The new system for calculating payments to GP practices, which was due to launch this month, has been delayed because of issues with its performance.
Last month, NHS England urged GP practices to engage with Primary Care Support England if they were contacted regarding ‘list reconciliation’ ahead of the launch scheduled for October.
It said ‘most’ practices would not notice a difference in income from the change, but it had identified ‘a small number’ who would.
Pulse has asked NHS England why it was postponed and when it is now expected to launch but NHS England did not respond.
However, according to the BMA’s GP Committee, the decision to pause the system launch followed ‘final performance testing’.
The latest GPC newsletter said: ‘The new GP pay and pensions system was planned to launch imminently. Following final performance testing the launch that has now been postponed.’
It added: ‘GPs and practices should continue to use Open Exeter until notified otherwise.
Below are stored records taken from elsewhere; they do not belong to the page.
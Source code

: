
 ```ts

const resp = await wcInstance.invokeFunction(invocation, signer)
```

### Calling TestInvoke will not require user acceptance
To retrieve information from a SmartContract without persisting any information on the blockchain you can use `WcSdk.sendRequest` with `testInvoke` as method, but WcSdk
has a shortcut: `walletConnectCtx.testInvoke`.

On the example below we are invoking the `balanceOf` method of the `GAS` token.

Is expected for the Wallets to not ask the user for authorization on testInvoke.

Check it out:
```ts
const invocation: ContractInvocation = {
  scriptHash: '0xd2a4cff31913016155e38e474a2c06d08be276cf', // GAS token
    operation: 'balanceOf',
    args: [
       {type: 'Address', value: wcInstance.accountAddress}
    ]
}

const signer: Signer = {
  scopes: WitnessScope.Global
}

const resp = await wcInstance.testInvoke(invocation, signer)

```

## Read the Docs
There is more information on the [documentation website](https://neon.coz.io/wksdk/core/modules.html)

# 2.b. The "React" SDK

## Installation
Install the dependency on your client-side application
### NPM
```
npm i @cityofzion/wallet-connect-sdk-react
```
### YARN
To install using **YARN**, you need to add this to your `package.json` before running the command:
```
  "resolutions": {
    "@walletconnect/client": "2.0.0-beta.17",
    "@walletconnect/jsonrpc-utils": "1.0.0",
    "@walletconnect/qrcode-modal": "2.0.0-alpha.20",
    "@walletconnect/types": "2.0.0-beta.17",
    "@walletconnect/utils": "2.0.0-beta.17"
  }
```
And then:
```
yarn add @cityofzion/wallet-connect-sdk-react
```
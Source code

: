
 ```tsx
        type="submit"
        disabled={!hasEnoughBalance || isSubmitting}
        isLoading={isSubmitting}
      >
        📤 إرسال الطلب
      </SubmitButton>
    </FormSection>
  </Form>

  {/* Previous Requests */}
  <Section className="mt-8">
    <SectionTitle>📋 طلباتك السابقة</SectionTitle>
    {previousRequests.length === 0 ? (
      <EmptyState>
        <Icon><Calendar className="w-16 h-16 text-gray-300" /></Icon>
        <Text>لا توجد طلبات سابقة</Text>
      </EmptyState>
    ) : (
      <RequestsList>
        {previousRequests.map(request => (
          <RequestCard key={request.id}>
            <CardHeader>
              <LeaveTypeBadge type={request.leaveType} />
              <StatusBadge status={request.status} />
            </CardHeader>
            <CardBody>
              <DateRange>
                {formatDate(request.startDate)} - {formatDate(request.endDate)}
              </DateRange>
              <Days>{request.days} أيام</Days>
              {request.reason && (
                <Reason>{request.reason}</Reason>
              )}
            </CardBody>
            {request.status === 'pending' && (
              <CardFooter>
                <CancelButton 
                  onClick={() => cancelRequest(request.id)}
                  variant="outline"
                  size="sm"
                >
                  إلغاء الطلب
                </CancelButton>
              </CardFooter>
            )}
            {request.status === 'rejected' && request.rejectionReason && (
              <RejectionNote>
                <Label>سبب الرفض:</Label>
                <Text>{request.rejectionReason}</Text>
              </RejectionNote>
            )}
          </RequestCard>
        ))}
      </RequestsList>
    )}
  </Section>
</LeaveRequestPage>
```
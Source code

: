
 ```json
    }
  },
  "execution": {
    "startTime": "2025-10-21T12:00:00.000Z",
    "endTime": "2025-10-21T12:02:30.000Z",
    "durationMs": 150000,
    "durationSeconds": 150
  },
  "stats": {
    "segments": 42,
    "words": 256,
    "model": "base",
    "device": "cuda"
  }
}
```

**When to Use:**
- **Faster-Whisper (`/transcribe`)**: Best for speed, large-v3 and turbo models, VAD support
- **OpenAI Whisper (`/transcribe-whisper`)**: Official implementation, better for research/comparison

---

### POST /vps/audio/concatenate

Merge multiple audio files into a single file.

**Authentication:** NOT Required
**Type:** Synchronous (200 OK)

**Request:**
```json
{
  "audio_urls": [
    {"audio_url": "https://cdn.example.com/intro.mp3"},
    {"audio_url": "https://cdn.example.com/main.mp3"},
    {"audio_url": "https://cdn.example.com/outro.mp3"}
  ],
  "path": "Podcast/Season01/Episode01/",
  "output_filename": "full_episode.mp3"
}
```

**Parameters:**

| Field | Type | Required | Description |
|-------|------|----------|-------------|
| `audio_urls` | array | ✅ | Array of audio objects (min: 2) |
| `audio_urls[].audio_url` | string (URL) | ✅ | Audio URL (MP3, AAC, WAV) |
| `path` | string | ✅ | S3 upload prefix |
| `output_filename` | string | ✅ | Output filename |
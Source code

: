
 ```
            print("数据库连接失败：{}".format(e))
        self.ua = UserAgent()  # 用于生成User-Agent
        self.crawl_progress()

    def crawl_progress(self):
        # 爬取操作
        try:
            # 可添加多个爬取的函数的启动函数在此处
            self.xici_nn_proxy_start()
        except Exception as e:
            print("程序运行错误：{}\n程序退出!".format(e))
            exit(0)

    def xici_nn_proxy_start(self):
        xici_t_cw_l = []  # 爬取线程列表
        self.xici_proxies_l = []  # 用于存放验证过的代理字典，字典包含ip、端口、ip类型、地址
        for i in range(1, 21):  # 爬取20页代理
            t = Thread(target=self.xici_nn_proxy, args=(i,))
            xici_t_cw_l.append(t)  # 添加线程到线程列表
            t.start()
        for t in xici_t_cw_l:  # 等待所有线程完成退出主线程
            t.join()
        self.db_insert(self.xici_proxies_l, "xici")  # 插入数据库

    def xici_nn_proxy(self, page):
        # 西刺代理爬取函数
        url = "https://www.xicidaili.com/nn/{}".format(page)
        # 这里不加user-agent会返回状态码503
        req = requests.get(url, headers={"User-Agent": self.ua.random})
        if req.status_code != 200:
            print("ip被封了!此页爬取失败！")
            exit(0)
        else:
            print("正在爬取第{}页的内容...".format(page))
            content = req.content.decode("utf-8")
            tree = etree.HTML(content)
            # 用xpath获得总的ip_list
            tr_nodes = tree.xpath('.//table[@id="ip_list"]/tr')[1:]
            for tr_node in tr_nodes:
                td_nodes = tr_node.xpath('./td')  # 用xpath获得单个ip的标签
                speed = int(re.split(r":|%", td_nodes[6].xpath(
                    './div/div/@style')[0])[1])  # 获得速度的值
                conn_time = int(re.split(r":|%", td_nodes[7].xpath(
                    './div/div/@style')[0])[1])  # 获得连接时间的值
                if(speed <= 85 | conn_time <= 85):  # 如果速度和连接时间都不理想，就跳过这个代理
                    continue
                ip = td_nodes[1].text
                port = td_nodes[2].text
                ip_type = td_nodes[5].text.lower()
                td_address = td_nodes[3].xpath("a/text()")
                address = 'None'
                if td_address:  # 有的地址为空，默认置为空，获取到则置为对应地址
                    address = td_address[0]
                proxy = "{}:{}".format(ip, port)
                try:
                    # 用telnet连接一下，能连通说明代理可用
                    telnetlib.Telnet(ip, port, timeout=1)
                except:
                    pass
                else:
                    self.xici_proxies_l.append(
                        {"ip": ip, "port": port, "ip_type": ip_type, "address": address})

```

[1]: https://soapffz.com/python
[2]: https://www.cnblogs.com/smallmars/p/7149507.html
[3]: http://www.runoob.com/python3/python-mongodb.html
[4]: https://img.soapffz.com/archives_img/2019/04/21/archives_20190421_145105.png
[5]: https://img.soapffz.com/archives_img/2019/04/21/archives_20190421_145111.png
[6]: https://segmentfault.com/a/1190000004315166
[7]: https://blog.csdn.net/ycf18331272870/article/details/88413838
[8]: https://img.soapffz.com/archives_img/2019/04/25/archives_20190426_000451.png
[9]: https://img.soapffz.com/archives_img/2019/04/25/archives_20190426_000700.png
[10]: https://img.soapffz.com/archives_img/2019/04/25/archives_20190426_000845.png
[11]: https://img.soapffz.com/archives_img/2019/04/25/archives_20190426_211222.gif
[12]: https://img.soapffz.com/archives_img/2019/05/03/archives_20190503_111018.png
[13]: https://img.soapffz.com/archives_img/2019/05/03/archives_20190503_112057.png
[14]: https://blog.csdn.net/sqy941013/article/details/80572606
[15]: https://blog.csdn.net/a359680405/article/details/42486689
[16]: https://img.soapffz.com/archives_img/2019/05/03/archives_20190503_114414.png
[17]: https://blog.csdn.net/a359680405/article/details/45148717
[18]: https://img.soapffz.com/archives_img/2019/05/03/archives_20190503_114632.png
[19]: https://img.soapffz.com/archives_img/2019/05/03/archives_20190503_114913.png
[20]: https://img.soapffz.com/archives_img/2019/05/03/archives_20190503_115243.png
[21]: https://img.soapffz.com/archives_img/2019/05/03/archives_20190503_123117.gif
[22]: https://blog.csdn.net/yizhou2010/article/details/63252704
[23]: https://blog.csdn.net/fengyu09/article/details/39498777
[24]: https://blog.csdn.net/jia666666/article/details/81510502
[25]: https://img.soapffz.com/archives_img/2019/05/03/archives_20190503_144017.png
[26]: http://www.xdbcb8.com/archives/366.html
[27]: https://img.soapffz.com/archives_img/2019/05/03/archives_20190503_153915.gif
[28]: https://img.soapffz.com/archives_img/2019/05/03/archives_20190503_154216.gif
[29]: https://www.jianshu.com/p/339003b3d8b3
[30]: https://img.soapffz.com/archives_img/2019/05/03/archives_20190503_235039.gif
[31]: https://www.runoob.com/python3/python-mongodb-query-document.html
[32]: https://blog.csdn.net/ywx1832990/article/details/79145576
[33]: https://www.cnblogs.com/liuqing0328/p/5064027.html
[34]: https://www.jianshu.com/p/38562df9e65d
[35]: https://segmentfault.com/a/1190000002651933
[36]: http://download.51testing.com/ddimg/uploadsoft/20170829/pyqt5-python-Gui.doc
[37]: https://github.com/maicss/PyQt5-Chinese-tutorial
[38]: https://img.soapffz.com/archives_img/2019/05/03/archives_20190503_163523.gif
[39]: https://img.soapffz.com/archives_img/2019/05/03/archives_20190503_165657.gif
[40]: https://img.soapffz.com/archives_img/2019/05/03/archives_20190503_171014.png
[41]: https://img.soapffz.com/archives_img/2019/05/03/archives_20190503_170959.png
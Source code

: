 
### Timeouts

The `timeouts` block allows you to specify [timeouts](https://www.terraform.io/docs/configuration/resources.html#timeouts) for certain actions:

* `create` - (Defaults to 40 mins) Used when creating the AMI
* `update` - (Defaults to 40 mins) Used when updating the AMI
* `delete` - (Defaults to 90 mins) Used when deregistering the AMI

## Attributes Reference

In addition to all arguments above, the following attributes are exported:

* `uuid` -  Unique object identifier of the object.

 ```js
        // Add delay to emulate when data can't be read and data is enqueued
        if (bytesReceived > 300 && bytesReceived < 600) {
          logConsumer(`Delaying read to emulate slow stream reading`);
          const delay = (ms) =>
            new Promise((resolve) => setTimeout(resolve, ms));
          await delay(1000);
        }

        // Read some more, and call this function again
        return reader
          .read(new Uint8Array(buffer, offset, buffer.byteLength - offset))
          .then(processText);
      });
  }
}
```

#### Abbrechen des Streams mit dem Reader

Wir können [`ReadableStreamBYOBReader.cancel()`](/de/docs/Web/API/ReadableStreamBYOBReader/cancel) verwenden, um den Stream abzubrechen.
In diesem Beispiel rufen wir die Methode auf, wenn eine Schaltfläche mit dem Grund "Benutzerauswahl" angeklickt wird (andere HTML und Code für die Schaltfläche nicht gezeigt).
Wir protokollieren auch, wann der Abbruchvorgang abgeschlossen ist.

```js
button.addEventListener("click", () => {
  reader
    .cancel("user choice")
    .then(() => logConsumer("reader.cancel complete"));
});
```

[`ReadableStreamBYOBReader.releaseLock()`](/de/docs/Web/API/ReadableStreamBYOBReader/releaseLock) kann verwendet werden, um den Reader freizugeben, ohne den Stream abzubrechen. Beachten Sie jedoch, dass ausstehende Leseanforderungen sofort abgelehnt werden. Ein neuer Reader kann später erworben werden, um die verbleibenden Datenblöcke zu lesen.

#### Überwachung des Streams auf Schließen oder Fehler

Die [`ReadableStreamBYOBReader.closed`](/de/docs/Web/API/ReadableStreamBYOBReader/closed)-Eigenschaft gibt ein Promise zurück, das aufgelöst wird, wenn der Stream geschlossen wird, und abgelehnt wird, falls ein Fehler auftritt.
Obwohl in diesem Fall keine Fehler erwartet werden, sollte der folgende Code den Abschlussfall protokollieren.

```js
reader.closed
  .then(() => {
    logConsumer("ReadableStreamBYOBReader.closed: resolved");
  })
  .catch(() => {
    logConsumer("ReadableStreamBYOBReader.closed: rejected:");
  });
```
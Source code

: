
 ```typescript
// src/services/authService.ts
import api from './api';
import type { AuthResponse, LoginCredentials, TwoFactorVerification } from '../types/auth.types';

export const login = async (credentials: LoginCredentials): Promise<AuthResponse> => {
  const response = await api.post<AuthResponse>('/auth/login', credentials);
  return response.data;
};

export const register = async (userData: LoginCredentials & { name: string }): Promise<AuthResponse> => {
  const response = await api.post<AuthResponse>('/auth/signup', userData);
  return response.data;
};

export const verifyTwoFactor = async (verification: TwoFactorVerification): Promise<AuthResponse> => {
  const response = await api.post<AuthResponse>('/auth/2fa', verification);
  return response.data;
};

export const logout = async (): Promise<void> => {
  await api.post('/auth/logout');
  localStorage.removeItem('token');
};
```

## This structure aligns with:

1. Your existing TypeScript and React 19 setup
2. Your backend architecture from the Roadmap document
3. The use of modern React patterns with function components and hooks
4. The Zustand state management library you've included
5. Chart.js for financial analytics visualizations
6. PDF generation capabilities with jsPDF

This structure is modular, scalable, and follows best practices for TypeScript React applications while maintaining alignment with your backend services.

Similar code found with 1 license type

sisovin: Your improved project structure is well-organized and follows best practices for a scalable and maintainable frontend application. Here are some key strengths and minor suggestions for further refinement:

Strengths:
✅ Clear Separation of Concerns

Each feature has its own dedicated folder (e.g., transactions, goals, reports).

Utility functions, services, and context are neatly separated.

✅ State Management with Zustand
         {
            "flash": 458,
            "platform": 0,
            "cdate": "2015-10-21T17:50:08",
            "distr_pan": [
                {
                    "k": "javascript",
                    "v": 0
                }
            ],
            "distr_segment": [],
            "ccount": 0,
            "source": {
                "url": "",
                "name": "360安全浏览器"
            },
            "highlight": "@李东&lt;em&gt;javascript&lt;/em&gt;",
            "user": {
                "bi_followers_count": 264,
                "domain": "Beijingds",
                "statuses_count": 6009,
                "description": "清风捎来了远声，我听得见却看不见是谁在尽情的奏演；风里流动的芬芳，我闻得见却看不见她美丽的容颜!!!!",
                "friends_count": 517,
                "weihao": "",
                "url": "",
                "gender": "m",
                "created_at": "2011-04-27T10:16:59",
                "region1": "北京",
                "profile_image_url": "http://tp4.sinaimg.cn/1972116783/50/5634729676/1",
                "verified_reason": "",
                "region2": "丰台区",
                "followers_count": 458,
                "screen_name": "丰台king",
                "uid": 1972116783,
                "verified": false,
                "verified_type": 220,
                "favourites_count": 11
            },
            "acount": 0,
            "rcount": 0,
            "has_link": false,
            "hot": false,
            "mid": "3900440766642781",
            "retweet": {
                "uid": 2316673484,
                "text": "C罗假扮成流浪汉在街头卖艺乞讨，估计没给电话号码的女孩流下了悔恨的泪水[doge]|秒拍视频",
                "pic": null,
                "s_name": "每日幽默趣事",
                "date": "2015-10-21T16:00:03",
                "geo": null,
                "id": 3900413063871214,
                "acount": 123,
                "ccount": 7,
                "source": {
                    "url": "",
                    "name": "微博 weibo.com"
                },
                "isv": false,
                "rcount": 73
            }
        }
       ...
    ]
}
PCSE are communicating to all practices and LMCs to confirm this.’
GPC chair Dr Richard Vautrey said: ‘[GPC England] has played a key role in the testing and scrutinising of the new GP pay and pensions system, and while we’re disappointed it’s been delayed, we also believe it’s right to wait until the service is operating to the highest standard before the new system is launched.
‘In the meantime, we would encourage any practices that haven’t already prepared for the new system to do so at the earliest opportunity to ensure their payments are not negatively affected by the upcoming changes.’
He added that the GPC will ‘continue to review all aspects of the system to make sure it works for everyone’ once it has been launched.
He also reiterated that GPC has been given ‘absolute assurance’ from NHS England ‘that business continuity arrangements are in place to enable payment in the event of any issues’.
Practice payments are currently calculated by the National Health Application and Infrastructure Service (NHAIS) system but NHSE has said this needs to be replaced because it is ‘at the end of its working life’.
The replacement system calculates payments using patient demographic data provided by the Personal Demographics Service (PDS – often referred to as the Spine).